Directions: From the line below that contains "El ID de evento es" to the line that contains "También ha recibido su notificación push.", repeat every line exactly, both ends included, and nothing else.

Stored data entries:
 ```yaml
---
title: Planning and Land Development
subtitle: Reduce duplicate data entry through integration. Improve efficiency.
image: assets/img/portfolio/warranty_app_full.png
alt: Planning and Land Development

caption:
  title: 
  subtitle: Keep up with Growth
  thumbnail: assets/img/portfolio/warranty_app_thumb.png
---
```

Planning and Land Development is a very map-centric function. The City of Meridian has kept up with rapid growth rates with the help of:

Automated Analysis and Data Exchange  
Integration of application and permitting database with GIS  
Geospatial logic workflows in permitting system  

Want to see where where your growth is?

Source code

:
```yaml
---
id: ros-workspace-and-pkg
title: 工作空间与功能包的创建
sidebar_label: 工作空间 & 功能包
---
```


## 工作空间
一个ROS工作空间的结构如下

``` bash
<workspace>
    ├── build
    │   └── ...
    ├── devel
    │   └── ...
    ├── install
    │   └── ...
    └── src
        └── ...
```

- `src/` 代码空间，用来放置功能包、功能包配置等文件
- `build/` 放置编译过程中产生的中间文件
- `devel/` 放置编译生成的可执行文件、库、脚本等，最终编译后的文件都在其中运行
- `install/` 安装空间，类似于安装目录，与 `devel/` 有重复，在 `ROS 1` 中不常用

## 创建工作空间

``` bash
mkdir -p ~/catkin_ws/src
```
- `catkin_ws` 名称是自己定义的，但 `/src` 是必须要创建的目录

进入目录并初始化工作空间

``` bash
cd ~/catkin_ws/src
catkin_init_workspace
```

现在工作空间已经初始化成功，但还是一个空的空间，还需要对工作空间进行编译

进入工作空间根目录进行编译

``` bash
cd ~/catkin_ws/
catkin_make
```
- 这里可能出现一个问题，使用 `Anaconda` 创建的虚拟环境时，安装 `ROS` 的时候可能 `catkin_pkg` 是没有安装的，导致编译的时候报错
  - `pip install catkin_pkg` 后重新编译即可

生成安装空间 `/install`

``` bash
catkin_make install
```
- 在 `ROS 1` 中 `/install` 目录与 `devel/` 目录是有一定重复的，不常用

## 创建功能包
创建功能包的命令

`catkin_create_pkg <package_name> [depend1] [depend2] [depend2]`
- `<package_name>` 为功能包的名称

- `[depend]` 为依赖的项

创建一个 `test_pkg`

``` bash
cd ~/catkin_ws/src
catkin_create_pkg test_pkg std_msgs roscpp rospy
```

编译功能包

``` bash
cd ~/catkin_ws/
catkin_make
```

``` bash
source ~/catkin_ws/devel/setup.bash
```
* * *
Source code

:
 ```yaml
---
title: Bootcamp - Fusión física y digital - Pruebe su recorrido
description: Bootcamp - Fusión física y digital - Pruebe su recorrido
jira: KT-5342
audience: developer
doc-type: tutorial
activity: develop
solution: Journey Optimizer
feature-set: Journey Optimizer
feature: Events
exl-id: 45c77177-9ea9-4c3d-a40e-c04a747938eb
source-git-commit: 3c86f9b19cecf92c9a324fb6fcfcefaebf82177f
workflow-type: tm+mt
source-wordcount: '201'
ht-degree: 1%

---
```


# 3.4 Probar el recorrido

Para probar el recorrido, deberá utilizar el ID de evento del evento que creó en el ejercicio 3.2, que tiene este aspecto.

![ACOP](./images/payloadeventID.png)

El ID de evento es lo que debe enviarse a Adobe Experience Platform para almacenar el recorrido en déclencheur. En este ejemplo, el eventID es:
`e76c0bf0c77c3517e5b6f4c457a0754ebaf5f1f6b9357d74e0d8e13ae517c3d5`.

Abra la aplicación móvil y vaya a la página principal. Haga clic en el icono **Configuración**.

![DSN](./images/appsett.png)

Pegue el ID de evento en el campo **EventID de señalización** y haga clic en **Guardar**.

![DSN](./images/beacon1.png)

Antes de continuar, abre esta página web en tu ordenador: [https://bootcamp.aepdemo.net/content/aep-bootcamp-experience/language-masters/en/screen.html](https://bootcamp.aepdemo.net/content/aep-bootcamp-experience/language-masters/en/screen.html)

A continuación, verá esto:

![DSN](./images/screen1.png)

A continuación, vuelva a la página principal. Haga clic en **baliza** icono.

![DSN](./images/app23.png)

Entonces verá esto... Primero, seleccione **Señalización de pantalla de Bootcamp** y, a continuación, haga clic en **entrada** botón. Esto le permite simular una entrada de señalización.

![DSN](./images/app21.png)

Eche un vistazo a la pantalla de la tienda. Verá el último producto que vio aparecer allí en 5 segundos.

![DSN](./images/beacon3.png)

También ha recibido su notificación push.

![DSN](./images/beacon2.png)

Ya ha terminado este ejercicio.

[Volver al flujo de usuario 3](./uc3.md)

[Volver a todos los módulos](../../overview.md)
==
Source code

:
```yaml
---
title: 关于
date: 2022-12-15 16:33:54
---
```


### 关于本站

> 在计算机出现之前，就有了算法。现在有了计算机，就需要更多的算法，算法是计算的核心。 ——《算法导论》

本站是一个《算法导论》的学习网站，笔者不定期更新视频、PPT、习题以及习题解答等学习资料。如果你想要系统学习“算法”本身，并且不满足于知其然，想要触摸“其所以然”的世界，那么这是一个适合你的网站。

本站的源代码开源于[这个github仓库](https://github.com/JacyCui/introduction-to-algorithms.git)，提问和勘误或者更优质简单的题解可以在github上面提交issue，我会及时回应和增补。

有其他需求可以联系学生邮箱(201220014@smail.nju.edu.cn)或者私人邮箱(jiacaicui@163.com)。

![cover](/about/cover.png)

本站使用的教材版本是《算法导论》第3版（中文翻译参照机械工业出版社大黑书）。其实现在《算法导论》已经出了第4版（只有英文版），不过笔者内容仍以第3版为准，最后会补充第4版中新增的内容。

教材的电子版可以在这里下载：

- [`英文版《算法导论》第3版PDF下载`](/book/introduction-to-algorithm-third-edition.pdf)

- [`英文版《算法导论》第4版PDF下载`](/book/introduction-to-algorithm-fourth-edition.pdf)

Written response:
El ID de evento es lo que debe enviarse a Adobe Experience Platform para almacenar el recorrido en déclencheur. En este ejemplo, el eventID es:
`e76c0bf0c77c3517e5b6f4c457a0754ebaf5f1f6b9357d74e0d8e13ae517c3d5`.

Abra la aplicación móvil y vaya a la página principal. Haga clic en el icono **Configuración**.

![DSN](./images/appsett.png)

Pegue el ID de evento en el campo **EventID de señalización** y haga clic en **Guardar**.

![DSN](./images/beacon1.png)

Antes de continuar, abre esta página web en tu ordenador: [https://bootcamp.aepdemo.net/content/aep-bootcamp-experience/language-masters/en/screen.html](https://bootcamp.aepdemo.net/content/aep-bootcamp-experience/language-masters/en/screen.html)

A continuación, verá esto:

![DSN](./images/screen1.png)

A continuación, vuelva a la página principal. Haga clic en **baliza** icono.

![DSN](./images/app23.png)

Entonces verá esto... Primero, seleccione **Señalización de pantalla de Bootcamp** y, a continuación, haga clic en **entrada** botón. Esto le permite simular una entrada de señalización.

![DSN](./images/app21.png)

Eche un vistazo a la pantalla de la tienda. Verá el último producto que vio aparecer allí en 5 segundos.

![DSN](./images/beacon3.png)

También ha recibido su notificación push.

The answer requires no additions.